After passing through about five of these long and winding roads, I end up at St John’s Wood underground station.
Passing St John’s Wood I reach the second half of the walk, the bit I always look forward to. This path is at the northern edge of Regent’s Park and begins a long stretch through the park, to where I work.
(Let’s hit the pause button || ….. To the left you can see an impressive white building. This is possibly one of 8 grand villas designed by the architect John Nash in 1812. Regent’s Park is over 400 years old and during the early 19th century Nash was asked to turn it into a sort of exclusive housing estate for ‘the wealthy and the good’. The plan was to build 50 grand villas throughout the park finishing up with a summer palace for the Prince Regent, but the money ran out and only 8 villas were put up. By 1836 it was decided that the not so wealthy and the not so good might also like walking about a bit in rich, posh surroundings and the general riff raff were let into the park for two days a week. During the 1860’s, in one of the coldest winters on record, all the lakes in the park froze over and the riff raff got their skates on, completely filling up the place, with the result that 40 people died when the ice on one of the lakes cracked…… Play >)
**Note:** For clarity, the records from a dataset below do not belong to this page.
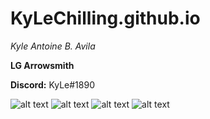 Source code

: # KyLeChilling.github.io
*Kyle Antoine B. Avila*

**LG Arrowsmith**

**Discord:** KyLe#1890

![alt text](https://i.pinimg.com/236x/df/88/a8/df88a85b15e34835c6363fd1c8b61cef.jpg) ![alt text](https://i.pinimg.com/236x/0f/5a/3a/0f5a3ab448e9d2e930b46e76a46a3967.jpg) ![alt text](https://i.pinimg.com/236x/01/71/3a/01713aa25897dc84f50763e94faab0f0.jpg) ![alt text](https://i.pinimg.com/236x/8b/ff/dd/8bffdd16478f2aabb6591fb0ef2a88e0.jpg)
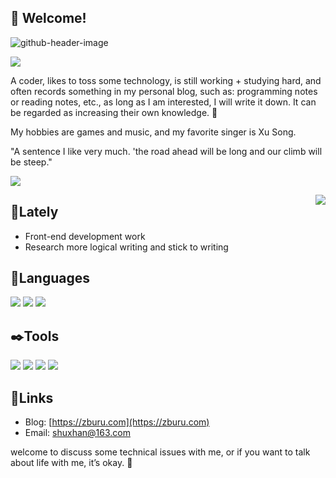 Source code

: ## 👋 Welcome!

![github-header-image](https://user-images.githubusercontent.com/65840178/177504957-17c30403-bdf0-49e6-9105-6954a9ddf0c5.png)

![](https://komarev.com/ghpvc/?username=anghunk&color=dc143c)

A coder, likes to toss some technology, is still working + studying hard, and often records something in my personal blog, such as: programming notes or reading notes, etc., as long as I am interested, I will write it down. It can be regarded as increasing their own knowledge. 📖

My hobbies are games and music, and my favorite singer is Xu Song.

"A sentence I like very much. 'the road ahead will be long and our climb will be steep."

<p><img src="https://github-readme-stats.vercel.app/api/top-langs/?username=zburu&layout=compact"><p>
<div style="float:right">
<img src="https://github-readme-stats.vercel.app/api?username=zburu&show_icons=true&theme=tokyonight">
</div>

## 💭Lately

* Front-end development work
* Research more logical writing and stick to writing

## 💬Languages

![](https://img.shields.io/badge/Javascript-Learning-0066B8?style=flat-square&logo=HTML5&logoColor=ffffff) 
![](https://img.shields.io/badge/Vue-Learning-0066B8?style=flat-square&logo=PHP&logoColor=ffffff) 
![](https://img.shields.io/badge/PHP-Learning-0066B8?style=flat-square&logo=Cplusplus&logoColor=ffffff) 

## ✒️Tools

[![](https://img.shields.io/badge/Windows-11-2376bc?style=flat-square&logo=windows&logoColor=ffffff)](https://www.microsoft.com/windows/) [![](https://img.shields.io/badge/Redmi-k50-FF6A00?style=flat-square&logo=iqoo&logoColor=ffffff)](https://www.mi.com/) [![](https://img.shields.io/badge/VisualStudio-Code-0066B8?style=flat-square&logo=VisualStudio&logoColor=ffffff)](https://code.visualstudio.com/) [![](https://img.shields.io/badge/Chrome-Surf-0066B8?style=flat-square&logo=MicrosoftEdge&logoColor=ffffff)](https://www.google.cn/chrome/)

## 🔗Links

* Blog: [https://zburu.com](https://zburu.com)
* Email: [shuxhan@163.com](mailto:shuxhan@163.com)

welcome to discuss some technical issues with me, or if you want to talk about life with me, it’s okay. 💬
At the beginning of the park I cross over a river. I’m not entirely sure which river this is.
(Pause || ….. This river is actually part of the Regent’s Canal; forming part of a network of canals, built during the 18th and 19th centuries, to link the north of London with the east of London…… and Play >)
This river (canal) begins at a place near Paddington called “Little Venice”. I sometimes see river boats going along the canal giving tourists a nice, scenic ride from Paddington to London Zoo.
(Pause || …. London Zoo is located at the northern edge of Regent’s Park. It houses 755 species of animals. It opened in 1828 and is the world’s oldest scientific zoo, originally intended for scientific study but opened to the public in 1847. Very interesting story here. In 1914 Harry Colebourn, a Brit who had emigrated to Canada when he was 18 and trained to be a Vet, rescued a baby black bear, whose mother had been shot, naming her Winnipeg (Winnie for short) after the Canadian city. On returning to England, after enlisting in the first world war, he and Winnie, the regimental mascot, lived with his regiment on Salisbury Plain for 4 months before they were despatched to the front line in France. Colebourn, who loved animals, couldn’t bear (no pun intended) the thought of taking Winnie to the front line and so he drove Winnie to London Zoo asking that they take care of her until his return. The war lasted an unexpected 4 years and by the time Colebourn returned he knew it would be wrong to take Winnie away from the zoo that had become her home, so he left her there to continue as one of the zoo’s main attractions. Had he decided to take her back then children’s literature would have lost one of its greatest creations.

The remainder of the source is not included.